**ACTIVITY:**
Only the lines from the start of the data below through the line that contains "where the video is playing." are to be copied, exactly and without pictures.

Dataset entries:
►
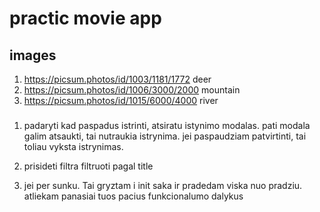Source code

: # practic movie app

## images

1. https://picsum.photos/id/1003/1181/1772 deer
2. https://picsum.photos/id/1006/3000/2000 mountain
3. https://picsum.photos/id/1015/6000/4000 river


###

1. padaryti kad paspadus istrinti, atsiratu istynimo modalas. pati modala galim atsaukti, tai nutraukia istrynima. jei paspaudziam patvirtinti, tai toliau vyksta istrynimas.

2. prisideti filtra filtruoti pagal title

3. jei per sunku. Tai gryztam i init saka ir pradedam viska nuo pradziu. atliekam panasiai tuos pacius funkcionalumo dalykus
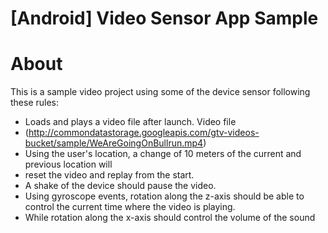 # [Android] Video Sensor App Sample

About
=============
This is a sample video project using some of the device sensor following these rules:
- Loads and plays a video file after launch. Video file
- (http://commondatastorage.googleapis.com/gtv-videos-bucket/sample/WeAreGoingOnBullrun.mp4)
- Using the user's location, a change of 10 meters of the current and previous location will
- reset the video and replay from the start.
- A shake of the device should pause the video.
- Using gyroscope events, rotation along the z-axis should be able to control the current time
  where the video is playing.
- While rotation along the x-axis should control the volume of the sound
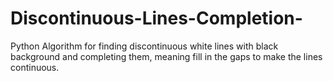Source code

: # Discontinuous-Lines-Completion-
Python Algorithm
for finding discontinuous white lines with black background and completing them, 
meaning fill in the gaps to make the lines continuous.
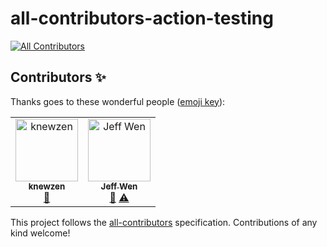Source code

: # all-contributors-action-testing
<!-- ALL-CONTRIBUTORS-BADGE:START - Do not remove or modify this section -->
[![All Contributors](https://img.shields.io/badge/all_contributors-2-orange.svg?style=flat-square)](#contributors)
<!-- ALL-CONTRIBUTORS-BADGE:END -->
## Contributors ✨

Thanks goes to these wonderful people ([emoji key](https://allcontributors.org/docs/en/emoji-key)):

<!-- ALL-CONTRIBUTORS-LIST:START - Do not remove or modify this section -->
<!-- prettier-ignore-start -->
<!-- markdownlint-disable -->
<table>
  <tr>
    <td align="center"><a href="https://github.com/knewzen"><img src="https://avatars2.githubusercontent.com/u/10774154?v=4" width="100px;" alt="knewzen"/><br /><sub><b>knewzen</b></sub></a><br /><a href="https://github.com/sinchang-bot/all-contributors-action-testing/commits?author=knewzen" title="Documentation">📖</a></td>
    <td align="center"><a href="https://sinchang.me"><img src="https://avatars0.githubusercontent.com/u/3297859?v=4" width="100px;" alt="Jeff Wen"/><br /><sub><b>Jeff Wen</b></sub></a><br /><a href="https://github.com/sinchang-bot/all-contributors-action-testing/commits?author=sinchang" title="Documentation">📖</a> <a href="https://github.com/sinchang-bot/all-contributors-action-testing/commits?author=sinchang" title="Tests">⚠️</a></td>
  </tr>
</table>

<!-- markdownlint-enable -->
<!-- prettier-ignore-end -->
<!-- ALL-CONTRIBUTORS-LIST:END -->

This project follows the [all-contributors](https://github.com/all-contributors/all-contributors) specification. Contributions of any kind welcome!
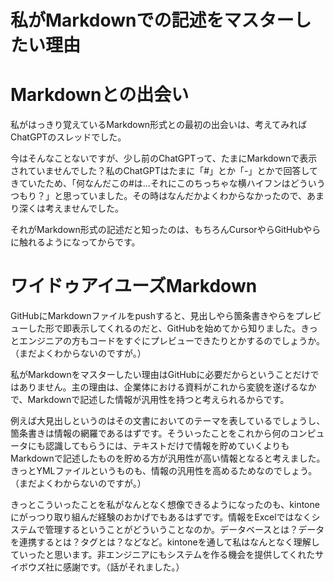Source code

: # 私がMarkdownでの記述をマスターしたい理由

# Markdownとの出会い

私がはっきり覚えているMarkdown形式との最初の出会いは、考えてみればChatGPTのスレッドでした。

今はそんなことないですが、少し前のChatGPTって、たまにMarkdownで表示されていませんでした？私のChatGPTはたまに「#」とか「-」とかで回答してきていたため、「何なんだこの#は…それにこのちっちゃな横ハイフンはどういうつもり？」と思っていました。その時はなんだかよくわからなかったので、あまり深くは考えませんでした。

それがMarkdown形式の記述だと知ったのは、もちろんCursorやらGitHubやらに触れるようになってからです。

# ワイドゥアイユーズMarkdown

GitHubにMarkdownファイルをpushすると、見出しやら箇条書きやらをプレビューした形で即表示してくれるのだと、GitHubを始めてから知りました。きっとエンジニアの方もコードをすぐにプレビューできたりとかするのでしょうか。（まだよくわからないのですが。）

私がMarkdownをマスターしたい理由はGitHubに必要だからということだけではありません。主の理由は、企業体における資料がこれから変貌を遂げるなかで、Markdownで記述した情報が汎用性を持つと考えられるからです。

例えば大見出しというのはその文書においてのテーマを表しているでしょうし、箇条書きは情報の網羅であるはずです。そういったことをこれから何のコンピュータにも認識してもらうには、テキストだけで情報を貯めていくよりもMarkdownで記述したものを貯める方が汎用性が高い情報となると考えました。きっとYMLファイルというものも、情報の汎用性を高めるためなのでしょう。（まだよくわからないのですが。）

きっとこういったことを私がなんとなく想像できるようになったのも、kintoneにがっつり取り組んだ経験のおかげでもあるはずです。情報をExcelではなくシステムで管理するということがどういうことなのか。データベースとは？データを連携するとは？タグとは？などなど。kintoneを通して私はなんとなく理解していったと思います。非エンジニアにもシステムを作る機会を提供してくれたサイボウズ社に感謝です。（話がそれました。）
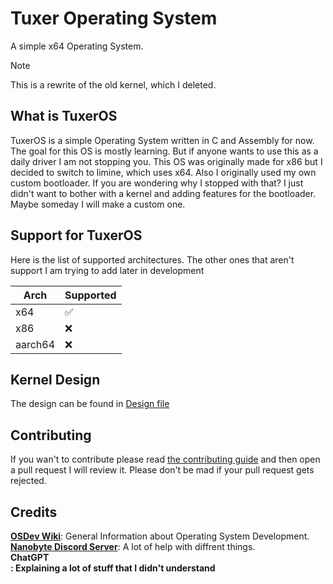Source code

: # Tuxer Operating System
A simple x64 Operating System.

> [!NOTE]
> This is a rewrite of the old kernel,
> which I deleted.

## What is TuxerOS
TuxerOS is a simple Operating System written in C and Assembly for now. The goal for this OS is 
mostly learning. But if anyone wants to use this as a daily driver I am not stopping you. This 
OS was originally made for x86 but I decided to switch to limine, which uses x64. Also I originally
used my own custom bootloader. If you are wondering why I stopped with that? I just didn't want to
bother with a kernel and adding features for the bootloader. Maybe someday I will make a custom
one.

## Support for TuxerOS
Here is the list of supported architectures. The other ones that aren't support I am trying to add
later in development

| Arch | Supported |
|------|-----------|
|x64|✅|
|x86|❌ |
|aarch64|❌ |

## Kernel Design
The design can be found in [Design file](docs/DESIGN.md)

## Contributing
If you wan't to contribute please read [the contributing guide](docs/CONTRIBUTING.md) and then open a
pull request I will review it. Please don't be mad if your pull request gets rejected.

## Credits
<b>[OSDev Wiki](https://wiki.osdev.org/)</b>: General Information about Operating System Development.</br>
<b>[Nanobyte Discord Server](https://discord.gg/RgHc5XrCEw)</b>: A lot of help with diffrent things. </br>
<b>ChatGPT</br>: Explaining a lot of stuff that I didn't understand


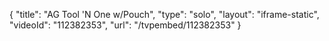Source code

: {
    "title": "AG Tool 'N One w\/Pouch",
    "type": "solo",
    "layout": "iframe-static",
    "videoId": "112382353",
    "url": "\/tvpembed\/112382353"
}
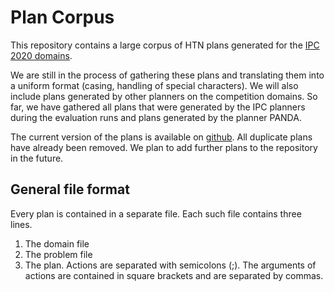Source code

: # Plan Corpus
This repository contains a large corpus of HTN plans generated for the [IPC 2020 domains](https://github.com/panda-planner-dev/ipc2020-domains).

We are still in the process of gathering these plans and translating them into a uniform format (casing, handling of special characters).
We will also include plans generated by other planners on the competition domains.
So far, we have gathered all plans that were generated by the IPC planners during the evaluation runs and plans generated by the planner PANDA.

The current version of the plans is available on <a href="https://github.com/panda-planner-dev/ipc-2020-plans">github</a>.
All duplicate plans have already been removed.
We plan to add further plans to the repository in the future.

## General file format
Every plan is contained in a separate file.
Each such file contains three lines.


1. The domain file
2. The problem file
3. The plan. Actions are separated with semicolons (;). The arguments of actions are contained in square brackets and are separated by commas.
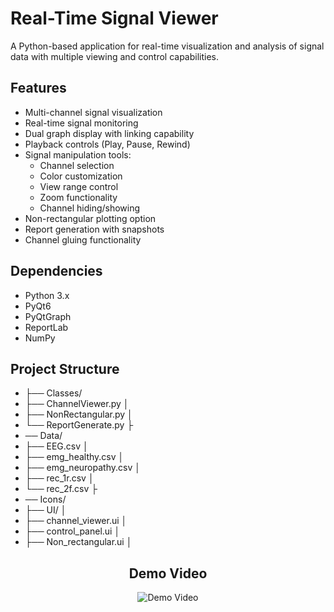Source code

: # Real-Time Signal Viewer

A Python-based application for real-time visualization and analysis of signal data with multiple viewing and control capabilities.

## Features

- Multi-channel signal visualization
- Real-time signal monitoring 
- Dual graph display with linking capability
- Playback controls (Play, Pause, Rewind)
- Signal manipulation tools:
  - Channel selection
  - Color customization
  - View range control
  - Zoom functionality
  - Channel hiding/showing
- Non-rectangular plotting option
- Report generation with snapshots
- Channel gluing functionality

## Dependencies

- Python 3.x
- PyQt6
- PyQtGraph
- ReportLab
- NumPy

## Project Structure

- ├── Classes/ 
- ├── ChannelViewer.py │ 
- ├── NonRectangular.py │
- └── ReportGenerate.py ├
- ── Data/ 
- ├── EEG.csv │ 
- ├── emg_healthy.csv │
- ├── emg_neuropathy.csv │ 
- ├── rec_1r.csv │
- └── rec_2f.csv ├
- ── Icons/ 
- ├── UI/ │
- ├── channel_viewer.ui │
- ├── control_panel.ui │ 
- ├── Non_rectangular.ui │


<div align="center">
  <h2>Demo Video</h2>
  <img src="https://github.com/user-attachments/assets/e1655383-93ea-48ec-8deb-a1f6aecab94a" alt="Demo Video">
</div>
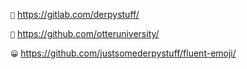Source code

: `🚀` https://gitlab.com/derpystuff/

`🦦` https://github.com/otteruniversity/

`😀` https://github.com/justsomederpystuff/fluent-emoji/
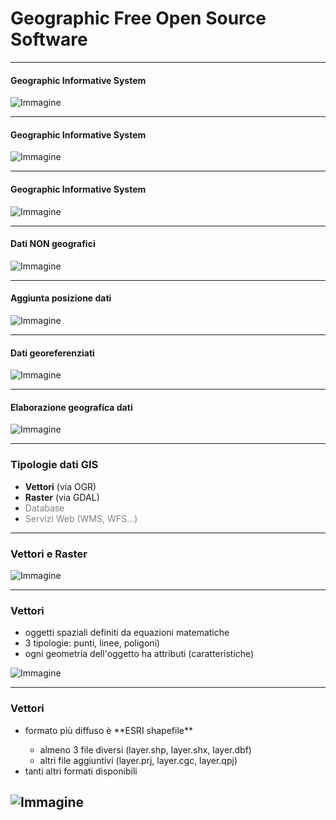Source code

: # Geographic Free Open Source Software

---

#### Geographic Informative System


![Immagine](assets/gis1.png)

---

#### Geographic Informative System


![Immagine](assets/gis2.png)

---

#### Geographic Informative System


![Immagine](assets/gis3.png)

---

#### Dati NON geografici


![Immagine](assets/gis4.png)

---

#### Aggiunta posizione dati


![Immagine](assets/gis5.png)

---

#### Dati georeferenziati


![Immagine](assets/gis6.png)

---

#### Elaborazione geografica dati


![Immagine](assets/gis7.png)

---

### Tipologie dati GIS

* **Vettori** (via OGR)
* **Raster** (via GDAL)
* <span style="color:gray">Database</span>
* <span style="color:gray">Servizi Web (WMS, WFS...)</span>

---

### Vettori e Raster

![Immagine](assets/vecrast.png)

---

### Vettori

* oggetti spaziali definiti da equazioni matematiche <!-- .element: class="fragment" data-fragment-index="1" -->
* 3 tipologie: punti, linee, poligoni) <!-- .element: class="fragment" data-fragment-index="2" -->
* ogni geometria dell'oggetto ha attributi (caratteristiche) <!-- .element: class="fragment" data-fragment-index="3" -->

![Immagine](assets/vec.png) <!-- .element: class="fragment" data-fragment-index="4" style="height:65%;width:65%;"-->

---

### Vettori

<ul>
    <li class="fragment" data-fragment-index="1">formato più diffuso è **ESRI shapefile**</li>
        <ul>
        <li class="fragment" data-fragment-index="2">  almeno 3 file diversi (layer.shp, layer.shx, layer.dbf) </li>
        <li class="fragment" data-fragment-index="3">altri file aggiuntivi (layer.prj, layer.cgc, layer.qpj) </li>
        </ul>
    <li class="fragment" class="fragment" data-fragment-index="4">tanti altri formati disponibili </li>
</ul>

![Immagine](assets/vec2.png) <!-- .element: class="fragment" data-fragment-index="5" style="height:35%;width:35%;"-->
---




























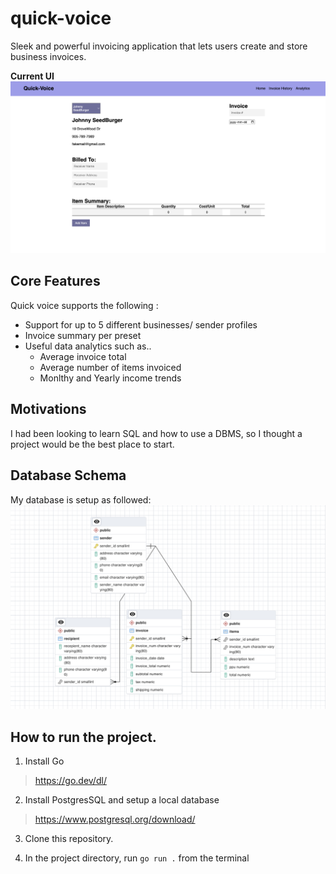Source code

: # quick-voice
Sleek and powerful invoicing application that lets users create and store business invoices. 

**Current UI**
![Alt text](image.png)

## Core Features
Quick voice supports the following :
- Support for up to 5 different businesses/ sender profiles
- Invoice summary per preset
- Useful data analytics such as..
    - Average invoice total 
    - Average number of items invoiced
    - Monlthy and Yearly income trends

## Motivations
I had been looking to learn SQL and how to use a DBMS, so I thought a project would be the best place to start.

## Database Schema
My database is setup as followed: 
![Alt text](image-1.png)
## How to run the project.
1. Install Go
> https://go.dev/dl/

2. Install PostgresSQL and setup a local database
> https://www.postgresql.org/download/

3. Clone this repository.

4. In the project directory, run `go run .` from the terminal
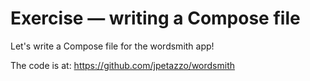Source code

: # Exercise — writing a Compose file

Let's write a Compose file for the wordsmith app!

The code is at: https://github.com/jpetazzo/wordsmith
◄
**EXERCISE SOLUTION:**
Source code

: # practic movie app

## images

1. https://picsum.photos/id/1003/1181/1772 deer
2. https://picsum.photos/id/1006/3000/2000 mountain
3. https://picsum.photos/id/1015/6000/4000 river


###

1. padaryti kad paspadus istrinti, atsiratu istynimo modalas. pati modala galim atsaukti, tai nutraukia istrynima. jei paspaudziam patvirtinti, tai toliau vyksta istrynimas.

2. prisideti filtra filtruoti pagal title

3. jei per sunku. Tai gryztam i init saka ir pradedam viska nuo pradziu. atliekam panasiai tuos pacius funkcionalumo dalykus
 # [Android] Video Sensor App Sample

About
=============
This is a sample video project using some of the device sensor following these rules:
- Loads and plays a video file after launch. Video file
- (http://commondatastorage.googleapis.com/gtv-videos-bucket/sample/WeAreGoingOnBullrun.mp4)
- Using the user's location, a change of 10 meters of the current and previous location will
- reset the video and replay from the start.
- A shake of the device should pause the video.
- Using gyroscope events, rotation along the z-axis should be able to control the current time
  where the video is playing.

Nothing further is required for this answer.